> _Exercise objective_
Beginning with the line that holds "but all temples" in the data below, give again every line through the one that holds "good weapons, since", exactly as written.

> _Source information_
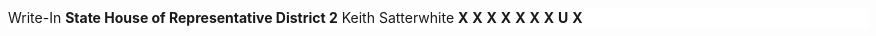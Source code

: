 </tr>
<tr class="even">
<td>Write-In</td>
<td></td>
<td></td>
<td></td>
<td></td>
<td></td>
<td></td>
<td></td>
<td></td>
<td></td>
<td></td>
<td></td>
<td></td>
<td></td>
<td></td>
<td></td>
<td></td>
<td></td>
<td></td>
<td></td>
<td></td>
<td></td>
</tr>
<tr class="odd">
<td><strong>State House of Representative District 2</strong></td>
<td></td>
<td></td>
<td></td>
<td></td>
<td></td>
<td></td>
<td></td>
<td></td>
<td></td>
<td></td>
<td></td>
<td></td>
<td></td>
<td></td>
<td></td>
<td></td>
<td></td>
<td></td>
<td></td>
<td></td>
<td></td>
</tr>
<tr class="even">
<td>Keith Satterwhite</td>
<td><strong>X</strong></td>
<td><strong>X</strong></td>
<td><strong>X</strong></td>
<td><strong>X</strong></td>
<td><strong>X</strong></td>
<td><strong>X</strong></td>
<td><strong>X</strong></td>
<td><strong>U</strong></td>
<td><strong>X</strong></td>
<td></td>
<td></td>
<td></td>
<td></td>
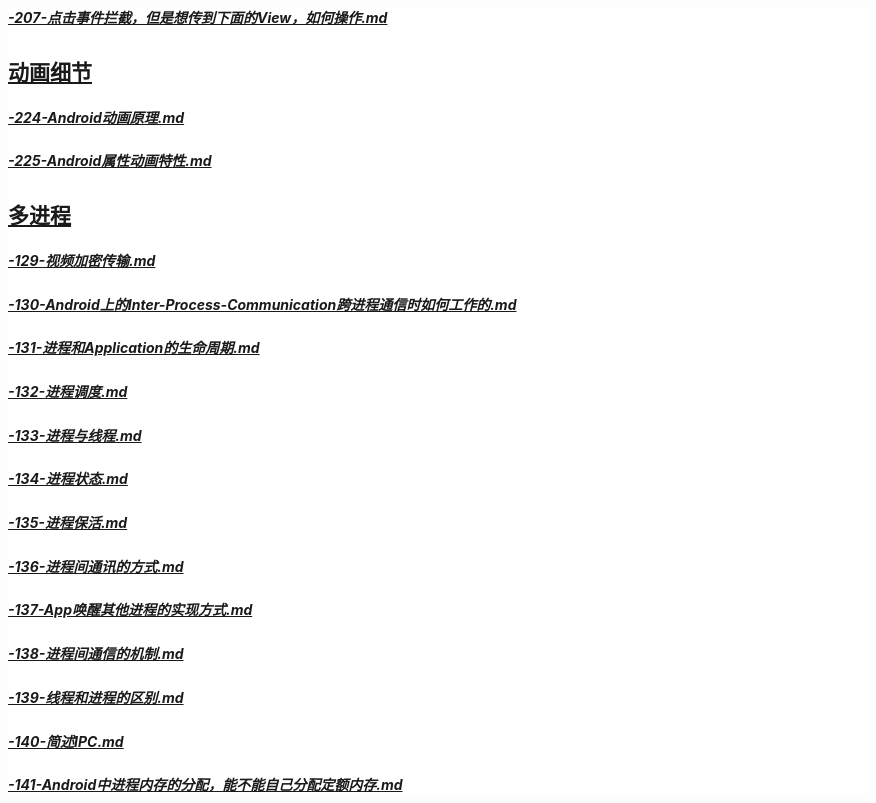 ##### [-207-点击事件拦截，但是想传到下面的View，如何操作.md](https://github.com/android-exchange/Android-Interview/tree/master/resources/sourcefile/深入知识点3中高级/事件分发/-207-点击事件拦截，但是想传到下面的View，如何操作.md)
## [动画细节](https://github.com/android-exchange/Android-Interview/tree/master/resources/sourcefile/深入知识点3中高级/动画细节)
##### [-224-Android动画原理.md](https://github.com/android-exchange/Android-Interview/tree/master/resources/sourcefile/深入知识点3中高级/动画细节/-224-Android动画原理.md)
##### [-225-Android属性动画特性.md](https://github.com/android-exchange/Android-Interview/tree/master/resources/sourcefile/深入知识点3中高级/动画细节/-225-Android属性动画特性.md)
## [多进程](https://github.com/android-exchange/Android-Interview/tree/master/resources/sourcefile/深入知识点3中高级/多进程)
##### [-129-视频加密传输.md](https://github.com/android-exchange/Android-Interview/tree/master/resources/sourcefile/深入知识点3中高级/多进程/-129-视频加密传输.md)
##### [-130-Android上的Inter-Process-Communication跨进程通信时如何工作的.md](https://github.com/android-exchange/Android-Interview/tree/master/resources/sourcefile/深入知识点3中高级/多进程/-130-Android上的Inter-Process-Communication跨进程通信时如何工作的.md)
##### [-131-进程和Application的生命周期.md](https://github.com/android-exchange/Android-Interview/tree/master/resources/sourcefile/深入知识点3中高级/多进程/-131-进程和Application的生命周期.md)
##### [-132-进程调度.md](https://github.com/android-exchange/Android-Interview/tree/master/resources/sourcefile/深入知识点3中高级/多进程/-132-进程调度.md)
##### [-133-进程与线程.md](https://github.com/android-exchange/Android-Interview/tree/master/resources/sourcefile/深入知识点3中高级/多进程/-133-进程与线程.md)
##### [-134-进程状态.md](https://github.com/android-exchange/Android-Interview/tree/master/resources/sourcefile/深入知识点3中高级/多进程/-134-进程状态.md)
##### [-135-进程保活.md](https://github.com/android-exchange/Android-Interview/tree/master/resources/sourcefile/深入知识点3中高级/多进程/-135-进程保活.md)
##### [-136-进程间通讯的方式.md](https://github.com/android-exchange/Android-Interview/tree/master/resources/sourcefile/深入知识点3中高级/多进程/-136-进程间通讯的方式.md)
##### [-137-App唤醒其他进程的实现方式.md](https://github.com/android-exchange/Android-Interview/tree/master/resources/sourcefile/深入知识点3中高级/多进程/-137-App唤醒其他进程的实现方式.md)
##### [-138-进程间通信的机制.md](https://github.com/android-exchange/Android-Interview/tree/master/resources/sourcefile/深入知识点3中高级/多进程/-138-进程间通信的机制.md)
##### [-139-线程和进程的区别.md](https://github.com/android-exchange/Android-Interview/tree/master/resources/sourcefile/深入知识点3中高级/多进程/-139-线程和进程的区别.md)
##### [-140-简述IPC.md](https://github.com/android-exchange/Android-Interview/tree/master/resources/sourcefile/深入知识点3中高级/多进程/-140-简述IPC.md)
##### [-141-Android中进程内存的分配，能不能自己分配定额内存.md](https://github.com/android-exchange/Android-Interview/tree/master/resources/sourcefile/深入知识点3中高级/多进程/-141-Android中进程内存的分配，能不能自己分配定额内存.md)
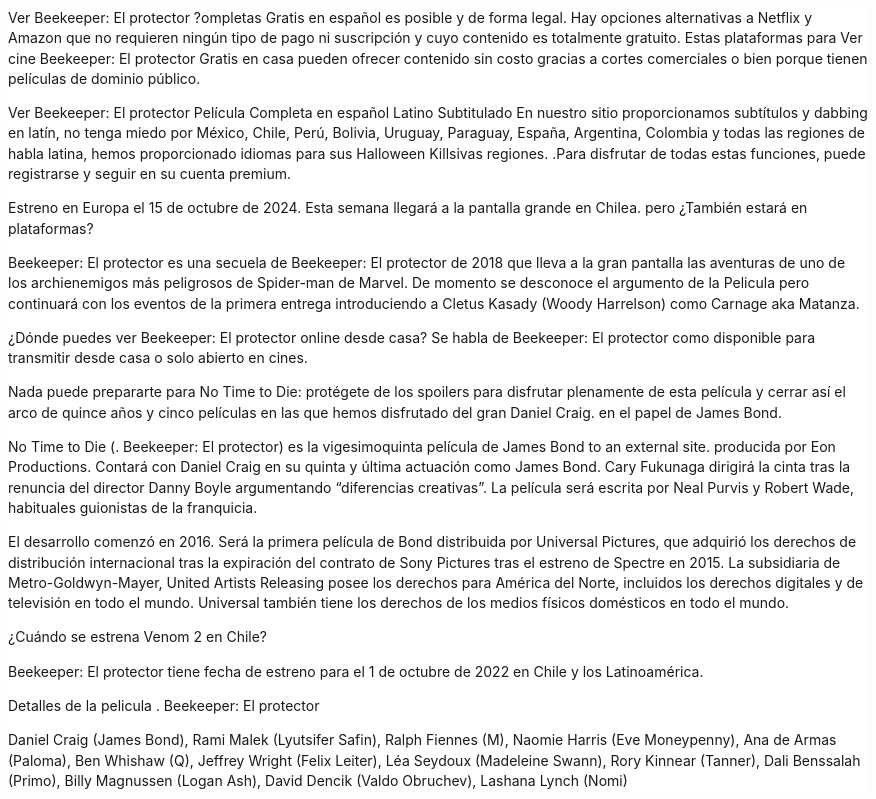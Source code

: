 
<p>Ver Beekeeper: El protector ?ompletas Gratis en español es posible y de forma legal. Hay opciones alternativas a Netflix y Amazon que no requieren ningún tipo de pago ni suscripción y cuyo contenido es totalmente gratuito. Estas plataformas para Ver cine Beekeeper: El protector Gratis en casa pueden ofrecer contenido sin costo gracias a cortes comerciales o bien porque tienen películas de dominio público.</p>


<p>Ver Beekeeper: El protector Película Completa en español Latino Subtitulado En nuestro sitio proporcionamos subtítulos y dabbing en latín, no tenga miedo por México, Chile, Perú, Bolivia, Uruguay, Paraguay, España, Argentina, Colombia y todas las regiones de habla latina, hemos proporcionado idiomas para sus Halloween Killsivas regiones. .Para disfrutar de todas estas funciones, puede registrarse y seguir en su cuenta premium.</p>


<p>Estreno en Europa el 15 de octubre de 2024. Esta semana llegará a la pantalla grande en Chilea. pero ¿También estará en plataformas?</p>


<p>Beekeeper: El protector es una secuela de Beekeeper: El protector de 2018 que lleva a la gran pantalla las aventuras de uno de los archienemigos más peligrosos de Spider-man de Marvel. De momento se desconoce el argumento de la Pelicula pero continuará con los eventos de la primera entrega introduciendo a Cletus Kasady (Woody Harrelson) como Carnage aka Matanza.</p>


<p>¿Dónde puedes ver Beekeeper: El protector online desde casa? Se habla de Beekeeper: El protector como disponible para transmitir desde casa o solo abierto en cines.</p>


<p>Nada puede prepararte para No Time to Die: protégete de los spoilers para disfrutar plenamente de esta película y cerrar así el arco de quince años y cinco películas en las que hemos disfrutado del gran Daniel Craig. en el papel de James Bond.</p>


<p>No Time to Die (. Beekeeper: El protector) es la vigesimoquinta película de James Bond to an external site. producida por Eon Productions. Contará con Daniel Craig en su quinta y última actuación como James Bond. Cary Fukunaga dirigirá la cinta tras la renuncia del director Danny Boyle argumentando “diferencias creativas”. La película será escrita por Neal Purvis y Robert Wade, habituales guionistas de la franquicia.</p>


<p>El desarrollo comenzó en 2016. Será la primera película de Bond distribuida por Universal Pictures, que adquirió los derechos de distribución internacional tras la expiración del contrato de Sony Pictures tras el estreno de Spectre en 2015. La subsidiaria de Metro-Goldwyn-Mayer, United Artists Releasing posee los derechos para América del Norte, incluidos los derechos digitales y de televisión en todo el mundo. Universal también tiene los derechos de los medios físicos domésticos en todo el mundo.</p>


<p>¿Cuándo se estrena Venom 2 en Chile?</p>


<p>Beekeeper: El protector tiene fecha de estreno para el 1 de octubre de 2022 en Chile y los Latinoamérica.</p>


<p>Detalles de la pelicula . Beekeeper: El protector</p>


<p>Daniel Craig (James Bond), Rami Malek (Lyutsifer Safin), Ralph Fiennes (M), Naomie Harris (Eve Moneypenny), Ana de Armas (Paloma), Ben Whishaw (Q), Jeffrey Wright (Felix Leiter), Léa Seydoux (Madeleine Swann), Rory Kinnear (Tanner), Dali Benssalah (Primo), Billy Magnussen (Logan Ash), David Dencik (Valdo Obruchev), Lashana Lynch (Nomi)</p>
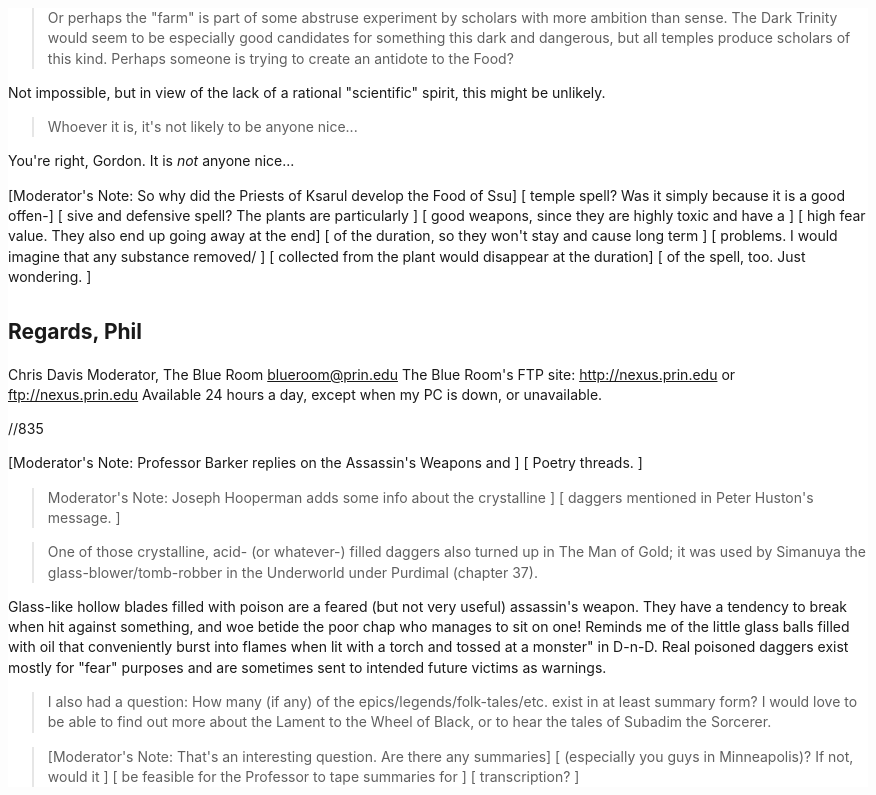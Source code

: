 >Or perhaps the "farm" is part of some abstruse experiment by scholars with
>more ambition than sense.  The Dark Trinity would seem to be especially
>good candidates for something this dark and dangerous, but all temples
>produce scholars of this kind.  Perhaps someone is trying to create an
>antidote to the Food?

Not impossible, but in view of the lack of a rational "scientific" spirit,
this might be unlikely.

>Whoever it is, it's not likely to be anyone nice...

You're right, Gordon. It is *not* anyone nice...

[Moderator's Note:  So why did the Priests of Ksarul develop the Food of Ssu]
[                   temple spell?  Was it simply because it is a good offen-]
[                   sive and defensive spell?  The plants are particularly  ]
[                   good weapons, since they are highly toxic and have a    ]
[                   high fear value.  They also end up going away at the end]
[                   of the duration, so they won't stay and cause long term ]
[                   problems.  I would imagine that any substance removed/  ]
[                   collected from the plant would disappear at the duration]
[                   of the spell, too.  Just wondering.                     ]

Regards,
Phil
-----
Chris Davis      Moderator, The Blue Room        blueroom@prin.edu
The Blue Room's FTP site:  http://nexus.prin.edu or  ftp://nexus.prin.edu
Available 24 hours a day, except when my PC is down, or unavailable.

//835

[Moderator's Note:  Professor Barker replies on the Assassin's Weapons and   ]
[                   Poetry threads.                                          ]

>Moderator's Note:  Joseph Hooperman adds some info about the crystalline    ]
>[                   daggers mentioned in Peter Huston's message.            ]

>One of those crystalline, acid- (or whatever-) filled daggers also turned up
>in The Man of Gold; it was used by Simanuya the glass-blower/tomb-robber in
>the Underworld under Purdimal (chapter 37).

Glass-like hollow blades filled with poison are a feared (but not very
useful) assassin's weapon. They have a tendency to break when hit against
something, and woe betide the poor chap who manages to sit on one! Reminds
me of the little glass balls filled with oil that conveniently burst into
flames when lit with a torch and tossed at a monster" in D-n-D.  Real
poisoned daggers exist mostly for "fear" purposes and are sometimes sent to
intended future victims as warnings.

>I also had a question:  How many (if any) of the
>epics/legends/folk-tales/etc. exist in at least summary form?  I would love
>to be able to find out more about the Lament to the Wheel of Black, or to
>hear the tales of Subadim the Sorcerer.

>[Moderator's Note:  That's an interesting question.  Are there any summaries]
>[                   (especially you guys in Minneapolis)?  If not, would it ]
>[                   be feasible for the Professor to tape summaries for     ]
>[                   transcription?                                          ]
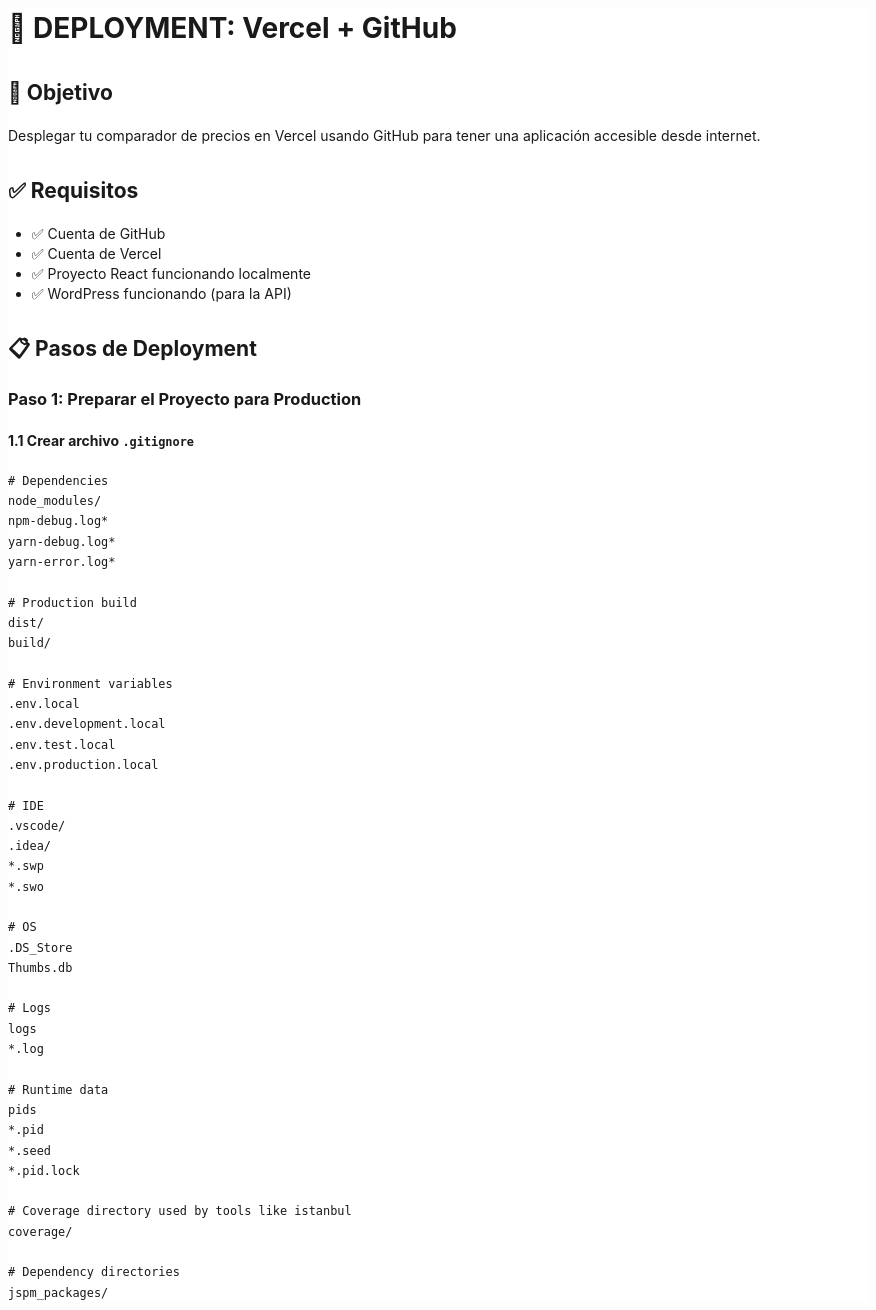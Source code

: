# 🚀 DEPLOYMENT: Vercel + GitHub

## 🎯 Objetivo
Desplegar tu comparador de precios en Vercel usando GitHub para tener una aplicación accesible desde internet.

## ✅ Requisitos
- ✅ Cuenta de GitHub
- ✅ Cuenta de Vercel
- ✅ Proyecto React funcionando localmente
- ✅ WordPress funcionando (para la API)

## 📋 Pasos de Deployment

### Paso 1: Preparar el Proyecto para Production

#### 1.1 Crear archivo `.gitignore`
```gitignore
# Dependencies
node_modules/
npm-debug.log*
yarn-debug.log*
yarn-error.log*

# Production build
dist/
build/

# Environment variables
.env.local
.env.development.local
.env.test.local
.env.production.local

# IDE
.vscode/
.idea/
*.swp
*.swo

# OS
.DS_Store
Thumbs.db

# Logs
logs
*.log

# Runtime data
pids
*.pid
*.seed
*.pid.lock

# Coverage directory used by tools like istanbul
coverage/

# Dependency directories
jspm_packages/

```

> _Problem solution_
>good candidates for something this dark and dangerous, but all temples
>produce scholars of this kind.  Perhaps someone is trying to create an
>antidote to the Food?

Not impossible, but in view of the lack of a rational "scientific" spirit,
this might be unlikely.

>Whoever it is, it's not likely to be anyone nice...

You're right, Gordon. It is *not* anyone nice...

[Moderator's Note:  So why did the Priests of Ksarul develop the Food of Ssu]
[                   temple spell?  Was it simply because it is a good offen-]
[                   sive and defensive spell?  The plants are particularly  ]
[                   good weapons, since they are highly toxic and have a    ]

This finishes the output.